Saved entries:
::::
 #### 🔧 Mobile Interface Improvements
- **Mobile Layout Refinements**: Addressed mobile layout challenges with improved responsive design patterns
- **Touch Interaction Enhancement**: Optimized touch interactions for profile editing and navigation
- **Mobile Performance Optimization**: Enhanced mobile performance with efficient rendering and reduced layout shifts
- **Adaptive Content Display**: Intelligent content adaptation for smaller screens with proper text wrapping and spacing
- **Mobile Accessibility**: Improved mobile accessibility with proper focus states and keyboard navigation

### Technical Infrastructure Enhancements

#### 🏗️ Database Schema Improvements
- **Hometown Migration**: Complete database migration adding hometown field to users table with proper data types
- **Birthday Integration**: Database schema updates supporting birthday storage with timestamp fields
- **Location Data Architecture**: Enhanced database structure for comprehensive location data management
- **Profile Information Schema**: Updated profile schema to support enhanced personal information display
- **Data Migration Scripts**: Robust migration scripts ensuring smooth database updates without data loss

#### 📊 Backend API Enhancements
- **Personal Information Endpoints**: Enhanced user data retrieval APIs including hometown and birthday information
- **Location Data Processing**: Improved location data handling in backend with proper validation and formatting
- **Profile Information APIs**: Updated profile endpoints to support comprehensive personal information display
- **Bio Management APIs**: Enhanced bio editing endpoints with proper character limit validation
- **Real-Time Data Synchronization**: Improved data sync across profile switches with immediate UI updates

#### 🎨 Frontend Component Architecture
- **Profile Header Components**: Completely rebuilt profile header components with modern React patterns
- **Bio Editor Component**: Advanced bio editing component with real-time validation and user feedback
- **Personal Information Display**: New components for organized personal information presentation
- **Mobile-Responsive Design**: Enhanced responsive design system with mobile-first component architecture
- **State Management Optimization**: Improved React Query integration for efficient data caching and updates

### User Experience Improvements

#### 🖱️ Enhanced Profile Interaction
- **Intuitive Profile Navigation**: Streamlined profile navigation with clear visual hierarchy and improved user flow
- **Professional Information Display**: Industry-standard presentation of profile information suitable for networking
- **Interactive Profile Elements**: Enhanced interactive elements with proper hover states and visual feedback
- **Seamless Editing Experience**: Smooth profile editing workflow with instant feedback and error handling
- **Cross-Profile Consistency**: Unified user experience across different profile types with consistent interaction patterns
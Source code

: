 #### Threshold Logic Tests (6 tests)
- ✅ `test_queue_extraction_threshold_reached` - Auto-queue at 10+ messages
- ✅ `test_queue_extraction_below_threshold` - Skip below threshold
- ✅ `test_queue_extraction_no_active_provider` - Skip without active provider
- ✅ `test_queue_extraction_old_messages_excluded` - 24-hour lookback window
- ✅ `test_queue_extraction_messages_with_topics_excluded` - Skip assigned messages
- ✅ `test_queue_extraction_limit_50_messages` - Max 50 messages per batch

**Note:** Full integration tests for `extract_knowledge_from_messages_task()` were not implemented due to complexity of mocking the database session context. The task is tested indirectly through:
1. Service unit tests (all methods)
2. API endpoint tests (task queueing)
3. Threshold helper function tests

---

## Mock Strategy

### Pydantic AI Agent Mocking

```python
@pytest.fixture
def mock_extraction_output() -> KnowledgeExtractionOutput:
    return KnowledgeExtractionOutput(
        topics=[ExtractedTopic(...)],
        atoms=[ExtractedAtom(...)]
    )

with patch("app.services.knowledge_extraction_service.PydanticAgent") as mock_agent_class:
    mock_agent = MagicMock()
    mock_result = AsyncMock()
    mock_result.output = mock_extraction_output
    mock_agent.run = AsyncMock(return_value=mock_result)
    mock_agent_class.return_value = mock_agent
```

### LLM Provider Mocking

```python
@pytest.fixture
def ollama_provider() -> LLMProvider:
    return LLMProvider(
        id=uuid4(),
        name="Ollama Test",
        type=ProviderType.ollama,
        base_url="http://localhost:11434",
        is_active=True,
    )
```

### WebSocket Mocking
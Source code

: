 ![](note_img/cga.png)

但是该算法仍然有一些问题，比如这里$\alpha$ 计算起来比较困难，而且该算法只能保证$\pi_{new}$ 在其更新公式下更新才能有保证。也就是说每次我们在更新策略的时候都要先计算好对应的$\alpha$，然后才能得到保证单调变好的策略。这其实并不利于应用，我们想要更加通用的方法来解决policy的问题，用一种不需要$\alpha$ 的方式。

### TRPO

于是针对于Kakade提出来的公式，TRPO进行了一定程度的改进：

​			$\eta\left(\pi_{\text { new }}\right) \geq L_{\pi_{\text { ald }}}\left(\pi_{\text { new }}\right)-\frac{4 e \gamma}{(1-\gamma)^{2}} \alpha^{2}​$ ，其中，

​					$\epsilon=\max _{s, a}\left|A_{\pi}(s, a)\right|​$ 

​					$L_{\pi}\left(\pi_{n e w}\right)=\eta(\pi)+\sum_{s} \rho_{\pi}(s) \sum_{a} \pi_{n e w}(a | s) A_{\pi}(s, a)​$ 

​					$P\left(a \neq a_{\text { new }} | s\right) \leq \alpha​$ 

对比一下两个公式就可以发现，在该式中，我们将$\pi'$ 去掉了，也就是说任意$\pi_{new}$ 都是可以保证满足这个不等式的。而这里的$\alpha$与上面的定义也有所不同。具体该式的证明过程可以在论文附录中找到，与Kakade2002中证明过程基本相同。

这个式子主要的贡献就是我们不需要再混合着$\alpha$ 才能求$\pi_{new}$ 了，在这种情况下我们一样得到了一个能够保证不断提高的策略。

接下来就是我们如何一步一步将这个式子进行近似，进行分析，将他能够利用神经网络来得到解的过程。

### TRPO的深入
::::
Aim of the exercise:
Only the lines that contain the string "Optimization" should be copied from the entries above.

Result of the task:
- **Mobile Performance Optimization**: Enhanced mobile performance with efficient rendering and reduced layout shifts
- **State Management Optimization**: Improved React Query integration for efficient data caching and updates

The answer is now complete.